One thing Phil doesn’t mention is the difference between comets and asteroids, which isn’t much. You should know this as well before saying ignorant things about one, the other, or both of them. Another thing Phil doesn’t mention is the need for space telescopes… which could be a problem for your case. But I think that’s the least of your problems. Here are the greater of your problems:
Big Problem #1: You suck at math. The claim is that “while the risk of extinction is tiny, the infinite damage from extinction means that we have to mitigate the risk.” Here’s what that math looks like.
0.00001% × ∞ = Dead!
But guess what?
0.00000000001% × ∞ = Dead!
That’s what “× ∞” does to a risk measurement: it makes it really damned difficult to solve for. Because — and this goes back to Douglas Adams’ The Hitchhiker’s Guide to the Galaxy — anything which is a finite impossibility must also be an infinite improbability. But the flip side of this is that anything less than a finite impossibility must also less than an infinite improbability, so if we multiply it by infinite damage to conclude that we have to solve for it, anything less than utter and complete solvency is a case failure. For example, if an asteroid suddenly coalesced out of a small mess of molecules and ruined our day, or Saturn dropped out of its orbit and into ours and ruined our day, then the affirmative has failed to solve for stuff from space ruining our day. And here’s the thing: the universe exists, so we know — we are living proof — that stranger things have happened. Existence proves itself to be a finite improbability, such that everything else may very well happen. Point is that those equations up there are bad for you, not good for you.
But this isn’t to say that we should do nothing; it just says that we can’t use simple math to justify doing something. The correct way to run this argument is to pull the issue into value territory. The risk is slight but the damage is huge and we know how to mitigate the risk at a cost of… (Why don’t you know how much your plan costs?) This is relevant because we’re increasing Hope and affirming Life, instead of the usual death and devastation that policy debate rounds unleash upon despairing judges: working towards a symbol of ongoing life for the planet is a desirable thing. And then back that up with increased data collection about the solar system and galaxy at large. But neither of these show up in the case because you’re too busy hyping up problem #2.
Big Problem #2: You think we’re doomed anyway. Seriously. Look at your case. How many ways do you claim that a nuclear war is going to start just because people are paranoid and trigger happy? I consistently hear two of them. You know what else the number “two” is? It’s the quantity of nukes that have actually been used in war. They were used by us about 65 years ago. None have actually been used since despite the quantity of policy debate rounds that have occurred. This is because nobody wants to end the world; the world is where we keep our stuff.
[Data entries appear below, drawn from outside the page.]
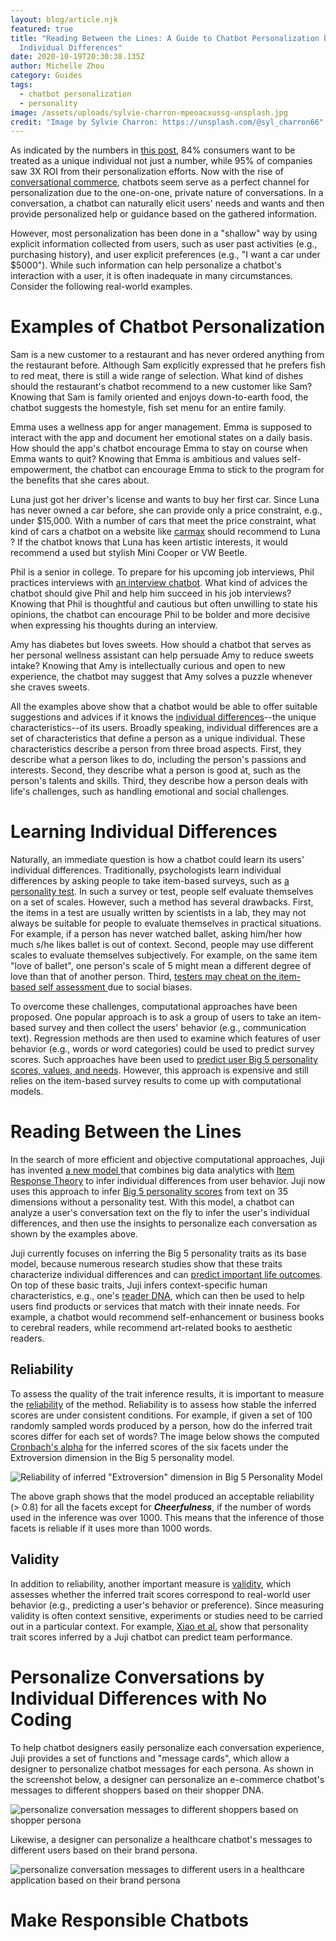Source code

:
 ```yaml
---
layout: blog/article.njk
featured: true
title: "Reading Between the Lines: A Guide to Chatbot Personalization by
  Individual Differences"
date: 2020-10-19T20:30:38.135Z
author: Michelle Zhou
category: Guides
tags:
  - chatbot personalization
  - personality
image: /assets/uploads/sylvie-charron-mpeoacxussg-unsplash.jpg
credit: "Image by Sylvie Charron: https://unsplash.com/@syl_charron66"
---
```

As indicated by the numbers in [this post](https://www.forbes.com/sites/blakemorgan/2020/02/18/50-stats-showing-the-power-of-personalization/#ca4ef6c2a942), 84% consumers want to be treated as a unique individual not just a number, while 95% of companies saw 3X ROI from their personalization efforts. Now with the rise of [conversational commerce](https://www.shopify.com/encyclopedia/conversational-commerce#:~:text=Conversational%20commerce%20is%20a%20term,WhatsApp%2C%20Talk%2C%20and%20WeChat.), chatbots seem serve as a perfect channel for personalization due to the one-on-one, private nature of conversations. In a conversation, a chatbot can naturally elicit users' needs and wants and then provide personalized help or guidance based on the gathered information. 

However, most personalization has been done in a "shallow" way by using explicit information collected from users, such as user past activities (e.g., purchasing history), and user explicit preferences (e.g., "I want a car under $5000"). While such information can help personalize a chatbot's interaction with a user, it is often inadequate in many circumstances. Consider the following real-world examples.

# Examples of Chatbot  Personalization

Sam is a new customer to a restaurant and has never ordered anything from the restaurant before. Although Sam explicitly expressed that he prefers fish to red meat, there is still a wide range of selection. What kind of dishes should the restaurant's chatbot recommend to a new customer like Sam? Knowing that Sam is family oriented and enjoys down-to-earth food, the chatbot suggests the homestyle, fish set menu for an entire family. 

Emma uses a wellness app for anger management. Emma is supposed to interact with the app and document her emotional states on a daily basis. How should the app's chatbot encourage Emma to stay on course when Emma wants to quit? Knowing that Emma is ambitious and values self-empowerment, the chatbot can encourage Emma to stick to the program for the benefits that she cares about. 

Luna just got her driver's license and wants to buy her first car. Since Luna has never owned a car before, she can provide only a price constraint, e.g., under $15,000. With a number of cars that meet the price constraint, what kind of cars a chatbot on a website like [carmax](https://www.carmax.com/cars) should recommend to Luna ? If the chatbot knows that Luna has keen artistic interests, it would recommend a used but stylish Mini Cooper or VW Beetle.  

Phil is a senior in college. To prepare for his upcoming job interviews, Phil practices interviews with [an interview chatbot](https://dl.acm.org/doi/10.1145/3232077). What kind of advices the chatbot should give Phil and help him succeed in his job interviews? Knowing that Phil is thoughtful and cautious but often unwilling to state his opinions, the chatbot can encourage Phil to be bolder and more decisive when expressing his thoughts during an interview.

Amy has diabetes but loves sweets. How should a chatbot that serves as her personal wellness assistant can help persuade Amy to reduce sweets intake? Knowing that Amy is intellectually curious and open to new experience, the chatbot may suggest that Amy solves a puzzle whenever she craves sweets. 

All the examples above show that a chatbot would be able to offer suitable suggestions and advices if it knows the [individual differences](https://en.wikipedia.org/wiki/Personality_and_Individual_Differences)--the unique characteristics--of its users. Broadly speaking, individual differences are a set of characteristics that define a person as a unique individual. These characteristics describe a person from three broad aspects. First, they describe what a person likes to do, including the person's passions and interests. Second, they describe what a person is good at, such as the person's talents and skills. Third, they describe how a person deals with life's challenges, such as handling emotional and social challenges. 

# Learning Individual Differences

Naturally, an immediate question is how a chatbot could learn its users' individual differences. Traditionally, psychologists learn individual differences by asking people to take item-based surveys, such as [a personality test](https://www.personalityassessor.com/ipip300/). In such a survey or test, people self evaluate themselves on a set of scales. However, such a method has several drawbacks. First, the items in a test are usually written by scientists in a lab,  they may not always be suitable for people to evaluate themselves in practical situations. For example, if a person has never watched ballet, asking him/her how much s/he likes ballet is out of context. Second, people may use different scales to evaluate themselves subjectively. For example,  on the same item "love of ballet", one person's scale of 5 might mean a different degree of love than that of another person. Third, [testers may cheat on the item-based self assessment ](https://uh.edu/~ttian/Fan_JAP.pdf)due to social biases.    

To overcome these challenges, computational approaches have been proposed. One popular approach is to ask a group of users to take an item-based survey and then collect the users' behavior (e.g., communication text). Regression methods are then used to examine which features of user behavior (e.g., words or word categories) could be used to predict survey scores. Such approaches have been used to [predict user Big 5 personality scores, values, and needs](https://dl.acm.org/doi/10.1145/2556288.2557398). However, this approach is expensive and still relies on the item-based survey results to come up with computational models.

# Reading Between the Lines

In the search of more efficient and objective computational approaches, Juji has invented [a new model ](https://dl.acm.org/doi/10.1145/3232077)that combines big data analytics with [Item Response Theory](https://en.wikipedia.org/wiki/Item_response_theory) to infer individual differences from user behavior. Juji now uses this approach to infer [Big 5 personality scores](https://en.wikipedia.org/wiki/Big_Five_personality_traits) from text on 35 dimensions without a personality test. With this model, a chatbot can analyze a user's conversation text on the fly to infer the user's individual differences, and then use the insights to personalize each conversation as shown by the examples above.

Juji currently focuses on inferring the Big 5 personality traits as its base model, because numerous research studies show that these traits characterize individual differences and can [predict important life outcomes](https://experts.illinois.edu/en/publications/the-power-of-personality-the-comparative-validity-of-personality-). On top of these basic traits, Juji infers context-specific human characteristics, e.g., one's [reader DNA](https://www.ncbi.nlm.nih.gov/pmc/articles/PMC2964424/), which can then be used to help users find products or services that match with their innate needs. For example, a chatbot would recommend self-enhancement or business books to cerebral readers, while recommend art-related books to aesthetic readers. 

## Reliability 

To assess the quality of the trait inference results, it is important to measure the [reliability](https://en.wikipedia.org/wiki/Reliability_(statistics)) of the method. Reliability is to assess how stable the inferred scores are under consistent conditions. For example, if given a set of 100 randomly sampled words produced by a person, how do the inferred trait scores differ for each set of words? The image below shows the computed [Cronbach's alpha](https://en.wikipedia.org/wiki/Cronbach%27s_alpha) for the inferred scores of the six facets under the Extroversion dimension in the Big 5 personality model. 

![Reliability of inferred "Extroversion" dimension in Big 5 Personality Model]()

The above graph shows that the model produced an acceptable reliability (> 0.8) for all the facets except for ***Cheerfulness***, if the number of words used in the inference was over 1000.  This means that the inference of those facets is reliable if it uses more than 1000 words. 

## Validity 

In addition to reliability, another important measure is [validity](https://en.wikipedia.org/wiki/Validity_(statistics)), which assesses whether the inferred trait scores correspond to real-world user behavior (e.g., predicting a user's behavior or preference). Since measuring validity is often context sensitive, experiments or studies need to be carried out in a particular context. For example, [Xiao et al.](https://dl.acm.org/doi/10.1145/3301275.3302264) show that personality trait scores inferred by a Juji chatbot can predict team performance. 

# Personalize Conversations by Individual Differences with No Coding

To help chatbot designers easily personalize each conversation experience, Juji provides a set of functions and "message cards", which allow a designer to personalize chatbot messages for each persona. As shown in the screenshot below, a designer can personalize an e-commerce chatbot's messages to different shoppers based on their shopper DNA. 

![personalize conversation messages to different shoppers based on shopper persona]()

Likewise, a designer can personalize a healthcare chatbot's messages to different users based on their brand persona. 

![personalize conversation messages to different users in a healthcare application based on their brand persona]()

# Make Responsible Chatbots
But there’s an unspoken impact here: reading between the lines of your case, I know that it doesn’t really matter that a rock may kill us because we’re hell-bent on killing ourselves already. That is what your, frankly, stupid nuke war claim tells us about how you percieve humanity: there’s no point to saving us from a rock because we’ll just find some other excuse to slag ourselves out of existence. Which is at odds with the reality that we’re still alive in, first of all, but secondly — for your case structure — means that you can’t actually solve for “accidental nuclear war” impacts if you’ve only solved one possible excuse for, not cause of, accidental nuclear war.
To put it another way, 0:45 – 0:57:
So here’s a better idea — let’s mitigate the risks of nuke war by pursuing nuclear disarmament and taking the money we were spending on maintaining ludicrous stockpiles of WMDs as shrines to the demons of our worst nature and spend it on ensuring that we can prevent the Rocks of Callous Indifference from coming and ruining our day, eh?
Big Problem #3: Playing on fear prevents calling disadvantages as fearful and backward-thinking as they are. Really, the one thing I get from the negative as off-case is consistently “Spending money will kill us and we’ll all die.” And that should be easy to turn, except that the affirmative is banking on “Rocks hitting us will kill us and we’ll all die, but even just seeing rocks will kill us and we’ll all die.” But here’s the the thing: if you fix the first two big problems and stop telling me about how we’re all going to die and instead tell me about how we’re all going to live, then you can break that spending disadvantage by calling it “ridiculously cynical claim against the human spirit and playing into the hands of the people who would try to hold humanity’s future hostage with their fake fiat money.” Bonus points if you’re able to sound properly enraged that anybody would try to hold humanity’s future hostage, especially with something as flimsy as fake fiat money. And then you pull out your Politics of Fear critique and beat your opponents into submission with it.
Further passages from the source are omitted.